Together, these two revolts over water should send an important message to officials at the World Bank, if they are willing to hear it. The people of Bolivia did not choose to privatize their public water systems. That choice was forced on them, as it has been in many poor nations around the world, when the World Bank made privatization an explicit condition of aid in the mid-1990s. Poor countries such as Bolivia, which rely heavily on foreign assistance for survival, are not in much of a position to say no to such pressures.

World Bank water officials claim all the best intentions when they make the push for water privatization. The bank has argued that poor governments are often too plagued by local corruption and too ill equipped to run public water systems efficiently. Handing water over to foreign corporations, the bank has said, opens the door to needed investment and skilled management.

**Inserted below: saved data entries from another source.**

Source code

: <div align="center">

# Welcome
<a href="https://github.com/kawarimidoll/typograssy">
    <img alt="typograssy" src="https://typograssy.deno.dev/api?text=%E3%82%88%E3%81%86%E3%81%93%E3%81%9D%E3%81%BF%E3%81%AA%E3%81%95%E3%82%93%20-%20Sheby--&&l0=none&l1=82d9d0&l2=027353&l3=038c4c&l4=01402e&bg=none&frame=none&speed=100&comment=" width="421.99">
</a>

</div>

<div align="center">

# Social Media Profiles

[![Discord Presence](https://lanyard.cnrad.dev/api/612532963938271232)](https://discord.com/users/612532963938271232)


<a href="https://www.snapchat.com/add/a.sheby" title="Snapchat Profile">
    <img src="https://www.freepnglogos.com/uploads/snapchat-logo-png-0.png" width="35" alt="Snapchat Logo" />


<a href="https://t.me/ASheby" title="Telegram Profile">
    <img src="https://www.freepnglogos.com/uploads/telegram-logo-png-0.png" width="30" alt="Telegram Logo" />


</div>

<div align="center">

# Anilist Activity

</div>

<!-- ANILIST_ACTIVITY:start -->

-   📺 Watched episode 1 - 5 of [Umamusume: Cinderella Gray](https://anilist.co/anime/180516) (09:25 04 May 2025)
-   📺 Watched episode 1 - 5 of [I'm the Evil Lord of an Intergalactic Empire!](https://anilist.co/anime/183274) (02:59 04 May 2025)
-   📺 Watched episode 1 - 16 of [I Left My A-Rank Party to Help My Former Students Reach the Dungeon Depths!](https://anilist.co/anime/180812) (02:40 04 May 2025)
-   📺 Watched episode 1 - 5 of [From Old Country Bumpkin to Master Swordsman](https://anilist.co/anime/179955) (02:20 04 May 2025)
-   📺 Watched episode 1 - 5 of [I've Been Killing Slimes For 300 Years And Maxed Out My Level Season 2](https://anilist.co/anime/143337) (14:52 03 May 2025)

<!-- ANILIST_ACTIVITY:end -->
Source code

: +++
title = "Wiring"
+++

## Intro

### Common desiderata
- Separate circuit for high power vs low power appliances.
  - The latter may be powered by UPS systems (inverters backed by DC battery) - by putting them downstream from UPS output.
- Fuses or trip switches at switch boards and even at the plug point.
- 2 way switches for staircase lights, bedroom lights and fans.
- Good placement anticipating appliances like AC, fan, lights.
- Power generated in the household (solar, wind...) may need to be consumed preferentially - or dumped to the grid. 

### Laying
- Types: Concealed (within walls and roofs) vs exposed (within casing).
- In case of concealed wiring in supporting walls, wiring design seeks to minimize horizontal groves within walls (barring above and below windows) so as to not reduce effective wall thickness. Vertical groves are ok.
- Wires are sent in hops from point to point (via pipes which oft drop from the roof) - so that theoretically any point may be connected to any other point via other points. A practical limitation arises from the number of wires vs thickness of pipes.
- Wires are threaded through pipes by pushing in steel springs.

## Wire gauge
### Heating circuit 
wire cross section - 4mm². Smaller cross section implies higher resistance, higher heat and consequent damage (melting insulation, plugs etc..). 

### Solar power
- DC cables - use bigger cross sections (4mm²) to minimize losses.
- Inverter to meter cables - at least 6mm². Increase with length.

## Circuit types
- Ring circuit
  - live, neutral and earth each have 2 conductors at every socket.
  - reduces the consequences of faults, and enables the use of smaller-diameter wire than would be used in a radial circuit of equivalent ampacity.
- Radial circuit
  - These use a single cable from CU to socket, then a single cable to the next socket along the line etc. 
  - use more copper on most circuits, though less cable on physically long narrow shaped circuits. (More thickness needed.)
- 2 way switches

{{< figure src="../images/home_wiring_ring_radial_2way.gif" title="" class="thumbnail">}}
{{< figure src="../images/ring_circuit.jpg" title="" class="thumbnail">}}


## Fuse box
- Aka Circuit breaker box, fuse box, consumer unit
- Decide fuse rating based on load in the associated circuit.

However, to borrow a phrase, the road to bad public policy is often paved with good intentions. Bolivia's experience with bank-forced water privatization is a striking example of the yawning gap between World Bank theory and how things actually work in the real world for the poor families who have to live with the results.

In Cochabamba five years ago, the water contract with Bechtel and the Abengoa Corporation of Spain paved the way for rate increases of double and more for poor water users. Those steep and sudden price hikes, needed in part to finance the 16 percent annual profit demanded by the companies, led to citywide protests and eventually to Bechtel's and Abengoa's ouster. The Bolivian government declared martial law in an effort to save the companies' contract, leaving one teenage boy dead and more than 100 people wounded.

In El Alto the chief complaint about the Suez/World Bank privatization is that it left tens of thousands of poor families with no access to water whatsoever. Fortunately, no one was killed or wounded in this latest water revolt, a credit to President Carlos Mesa, who agreed that the water contract was inadequate and approved its cancellation.

Observers from all sides will try to pin exotic labels on what happened this month in Bolivia--an indigenous uprising, the work of radicals secretly trying to subvert the government, etc. None of these capture the real lesson. At their essence, the water revolts in Cochabamba and El Alto were consumer rebellions. While many Bolivians are philosophically opposed to putting the country's natural resources into the hands of private corporations--and not without good reason, given the country's recent experiences with World Bank/IMF-forced reforms--most people here are simply angry at the practical result.

When Cochabamba's privatization failed, the bank blamed bad implementation, insisting that the theory still held. In 2002 the Bank declared the El Alto-La Paz water privatization as having "achieved positive results. "When the people of El Alto took to the streets this month, it was a clear declaration that the bank got it wrong.

The promise of private investment has turned out to rely on market-rate pricing that the poor cannot afford. In El Alto the cost of getting a water and sewage hook-up exceeded a half-year's income at the minimum wage. The promise of skilled management turned out to be about corporate leaders willing to let the poor suffer and, in Bechtel and Abengoa's case, stand aside while they were shot. No one--not the Bolivian government, not the World Bank and certainly not the multinational corporations involved--ever asked the Bolivian people, "Do you want to privatize your water?" One of the most important policy choices a people can make--public or private?--was taken away and made by economists and theorists in a huge white stone building a hemisphere away.

Bolivia's second citizen revolt against water privatization in five years ought to give the officials working in that building a moment of pause, to ask why the theory that seems to work so well on paper seems to work out so badly once it hits the ground.